Zeit said:
Hello,
I don't understand why I should be wrong. Rest mass, as its name suggests me, cannot increase : it is an invariant mass. The "relativistic mass" is, as I understand it, a wrong concept ; we should talk of "relativistic momentum". So, may be is it better to use E² = (mc²)²+(pc)² than E = gamma*mc², where m is the invariant mass.
But, what I see is even when an object as a kinetic energy = 0, these equations tell us there's energy. So, if I'm wrong, tell me please
Here is the fine point behind what Pete was saying, in terms of invariant mass (which is both modern and has a totally unambiguous defintion).
The invariant mass of a point mass is Lorentz invariant - it does not change when you change the frame of reference.
However, if you have a system with a non-zero volume, the invariant mass of that system is only invariant under a Lorentz boost if the system is an isolated system.

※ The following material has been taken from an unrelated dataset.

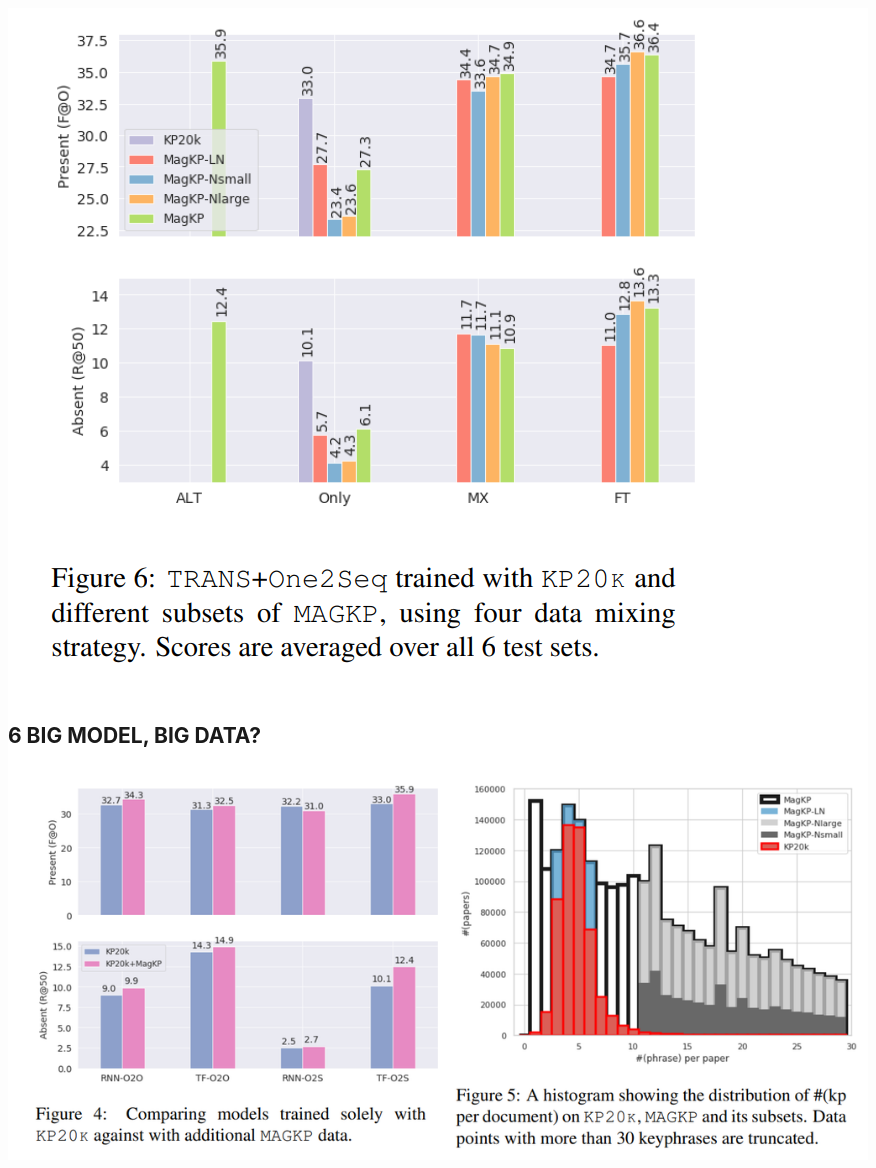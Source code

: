 ![](../../../source/images/06231820210618320323.png)

## 6 BIG MODEL, BIG DATA?
![](../../../source/images/29231820212918310323.png)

For one reference, see the paper I quoted earlier.
A vector like the energy-momentum 4-vector is covariant if and only if the norm of that vector, i.e. the mass for the energy-momentum 4-vector, is invariant under a Lorentz boost.
A system with a non-zero volume has an energy-momentum 4-vector, but that vector is not covariant when the system is not isolated. So the name "invariant mass" could be slightly misleading for distributed systems with non-zero volume. The system has a mass, calculated in the usual manner, but that number is only independent of the frame of reference used when the system is isolated, or when the system has zero volume.
If you work at it, you can eventually see why this is so due to the relativity of simultaneity. A non-isolated system is constantly exchanging energy with its surroudnings. The total amount of energy "in the system" depends on the defintion of simultaneity used in the case where the system is interacting with its surroundings. For an isolated system, this isn't a problem, the energy is constant and the energy-momentum 4-vector is covariant.
What is ALWAYS covariant is the stress-energy tensor.
Relativistic mass is wildly coordinate dependent. Invariant mass is better, but it still is coordinate/frame dependent when you have a non-isolated system. The stress-energy tensor is ALWAYS covariant and thus independent of the coordinates used. This , in my opinion, is an excellent reason to stay away from the concept of mass, and (as Einstein did) to stick with the stress-energy tensor as the fundamental description of distributed systems, i.e. systems with a non-zero volume.